Updated on: 09 May,2015 07:20 AM IST  | 
Kanchan Gupta |

If there were any fears that millions of fans of Bollywood actor Salman Khan would have a miserable weekend agonising over their idol’s hardship in jail, those have been put to rest by an obliging Bombay High Court

The law? It is but a cruel joke

If there were any fears that millions of fans of Bollywood actor Salman Khan would have a miserable weekend agonising over their idol’s hardship in jail, those have been put to rest by an obliging Bombay High Court. The trial court’s verdict, sentencing Salman Khan to five years’ imprisonment after holding him guilty of running over pavement dwellers and killing one of them, has been stayed by the High Court till it disposes of his appeal.


Salman Khan’s fans celebrate outside his residence after the Bombay High Court suspended the actor’s five-year prison sentence in the hit-and-run case on Friday. Pic/PTI
Salman Khan’s fans celebrate outside his residence after the Bombay High Court suspended the actor’s five-year prison sentence in the hit-and-run case on Friday. Pic/PTI


It took 13 years for the trial court to pronounce its verdict. It is anybody’s guess as to how long it will take for the appeals process to be over. Years and more pass by as our creaky criminal justice system dawdles over whether to punish or not to punish those who are in breach of the law of the land. By the time justice is pretended to be done, or perceived to be done, the crime committed has been all but forgotten, airbrushed from the collective memory of the masses.

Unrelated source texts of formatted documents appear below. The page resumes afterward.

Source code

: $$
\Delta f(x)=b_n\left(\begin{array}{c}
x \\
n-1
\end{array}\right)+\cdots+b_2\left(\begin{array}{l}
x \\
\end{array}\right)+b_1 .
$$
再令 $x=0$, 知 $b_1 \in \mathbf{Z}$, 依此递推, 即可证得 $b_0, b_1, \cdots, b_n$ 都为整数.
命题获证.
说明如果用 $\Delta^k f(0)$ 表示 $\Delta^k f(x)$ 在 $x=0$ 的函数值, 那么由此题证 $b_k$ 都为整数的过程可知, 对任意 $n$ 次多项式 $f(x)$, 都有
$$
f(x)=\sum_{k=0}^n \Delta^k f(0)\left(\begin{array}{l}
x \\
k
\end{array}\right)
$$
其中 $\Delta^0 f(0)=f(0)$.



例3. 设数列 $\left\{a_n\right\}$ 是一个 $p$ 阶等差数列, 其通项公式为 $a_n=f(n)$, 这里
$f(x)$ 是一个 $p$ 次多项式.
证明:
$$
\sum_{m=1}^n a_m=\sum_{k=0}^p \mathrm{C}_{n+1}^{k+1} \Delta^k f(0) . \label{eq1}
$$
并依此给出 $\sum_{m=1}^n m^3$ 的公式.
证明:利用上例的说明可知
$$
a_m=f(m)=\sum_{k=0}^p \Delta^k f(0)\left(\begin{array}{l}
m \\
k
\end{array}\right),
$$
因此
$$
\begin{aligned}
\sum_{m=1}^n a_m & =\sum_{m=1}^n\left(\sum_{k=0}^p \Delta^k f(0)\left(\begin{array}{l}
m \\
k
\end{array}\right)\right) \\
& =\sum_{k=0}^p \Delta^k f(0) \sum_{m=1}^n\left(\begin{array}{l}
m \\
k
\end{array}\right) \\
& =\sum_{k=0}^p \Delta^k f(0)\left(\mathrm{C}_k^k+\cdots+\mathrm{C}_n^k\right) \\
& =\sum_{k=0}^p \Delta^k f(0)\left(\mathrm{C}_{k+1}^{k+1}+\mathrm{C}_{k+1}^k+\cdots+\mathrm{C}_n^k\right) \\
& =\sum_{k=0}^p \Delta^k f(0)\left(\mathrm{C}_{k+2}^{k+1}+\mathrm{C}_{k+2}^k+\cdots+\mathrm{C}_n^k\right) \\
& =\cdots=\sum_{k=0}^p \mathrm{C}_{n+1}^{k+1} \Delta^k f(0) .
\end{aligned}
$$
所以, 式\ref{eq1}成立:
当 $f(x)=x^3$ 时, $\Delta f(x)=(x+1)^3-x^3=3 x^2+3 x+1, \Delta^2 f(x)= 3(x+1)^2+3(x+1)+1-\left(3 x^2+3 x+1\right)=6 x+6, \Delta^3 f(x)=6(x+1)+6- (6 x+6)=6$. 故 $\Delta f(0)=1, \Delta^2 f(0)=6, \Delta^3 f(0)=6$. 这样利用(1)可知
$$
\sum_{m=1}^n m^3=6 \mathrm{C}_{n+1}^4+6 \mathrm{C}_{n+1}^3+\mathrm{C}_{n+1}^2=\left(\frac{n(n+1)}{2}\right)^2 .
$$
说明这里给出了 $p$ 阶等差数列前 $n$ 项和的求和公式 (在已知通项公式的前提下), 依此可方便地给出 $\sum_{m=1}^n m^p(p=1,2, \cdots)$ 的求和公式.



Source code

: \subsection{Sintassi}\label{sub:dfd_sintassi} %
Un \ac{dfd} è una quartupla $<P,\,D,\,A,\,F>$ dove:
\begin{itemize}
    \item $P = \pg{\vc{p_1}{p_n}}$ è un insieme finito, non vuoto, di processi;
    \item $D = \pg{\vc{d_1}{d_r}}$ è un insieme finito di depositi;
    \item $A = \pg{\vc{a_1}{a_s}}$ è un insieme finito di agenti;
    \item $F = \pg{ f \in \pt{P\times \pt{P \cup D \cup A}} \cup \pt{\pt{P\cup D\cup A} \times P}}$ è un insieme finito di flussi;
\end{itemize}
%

This is not the first time that we are witnessing what frankly amounts to preferential treatment by the courts of law. For long it has been an established practice in this wondrous land of ours. The law is cited not to punish and deter criminals, at least not often enough, but to provide an alibi for individuals like Salman Khan. It can then be said that ‘due process of law’ was followed without cutting corners.

I am reminded of the horrific ‘BMW case’ that shook the conscience of Delhi’s residents who are otherwise not known to be bothered about right and wrong, ethical and unethical, moral and immoral. Few would remember the cold January night in 1999 when a drunk Sanjeev Nanda ploughed through a police check post, killing six persons, among them three Delhi Police men in uniform.

Nor will many recall that in a mockery of justice, all that the son of powerful businessman Suresh Nanda was given by way of punishment was two years’ imprisonment. It may have been coincidental that the sentence equalled the time the culprit had already spent in jail. But not everybody was convinced that the highest court of the land had been fair in meting out punishment. Yes, there was a fine to be paid but that was loose change for the culprit’s super-rich daddy.

That is how the criminal justice system works. Show me the face and I shall tell you the rule is really not a cliche. This has been proved once again by the ease with which Salman Khan has avoided time in the slammer. It would be worthwhile to check how many men and women, held guilty of an assortment of crimes the day Salman Khan was pronounced guilty, have been as dextrous as him in securing judicial relief.

India today resembles George Orwell’s scathing satire Animal Farm. In Orwell’s mythical farm, all animals were equal but some were more equal than others. So it is with our country. The Constitution may loftily declare all citizens of the Sovereign Socialist Secular Democratic Republic of India as equal, in real life that equality is as non-existent as Saraswati River that we have all heard of but none has seen (though it did exist once upon a time).

This is really not about Salman Khan. It is about the social pecking order that determines extraordinary rights and privileges. Sanjay Dutt got off lightly with a minor prison term after being held guilty for his role in the hideous Mumbai bombings of 1993. He did not deny the charges. He merely pleaded he was young and hence did not realise the gravity of his deed. Younger men from the wrong side of the tracks have paid heavily for a similar crime. And even among the privileged class, few can hope for repeated and extended paroles.

Examples abound. Bihar’s former Chief Minister Lalu Prasad Yadav is a free man after being held guilty in the fodder scam. True, he is disqualified from holding public office but that has not impacted his politics or his fortunes. What, then, was the punishment that he had to suffer?

The chattering classes often express dismay over the contempt with which the masses treat the law of the land, its enforcers and its interpreters. There really is no cause for dismay. The law and its keepers have long ceased to be fair and even-handed. Or else Lt Col Prasad Shrikant Purohit and Sadhvi Pragya would still not be in jail while the Supreme Court interrupts hearings to give bail to powerful and connected individuals like Teesta Setalvad. We have also seen the Supreme Court set free Syed Mohammed Kazmi, prime accused in the terror attack on an Israeli Embassy car in Delhi, primly declaring bail is a right. It meant bail is a privilege!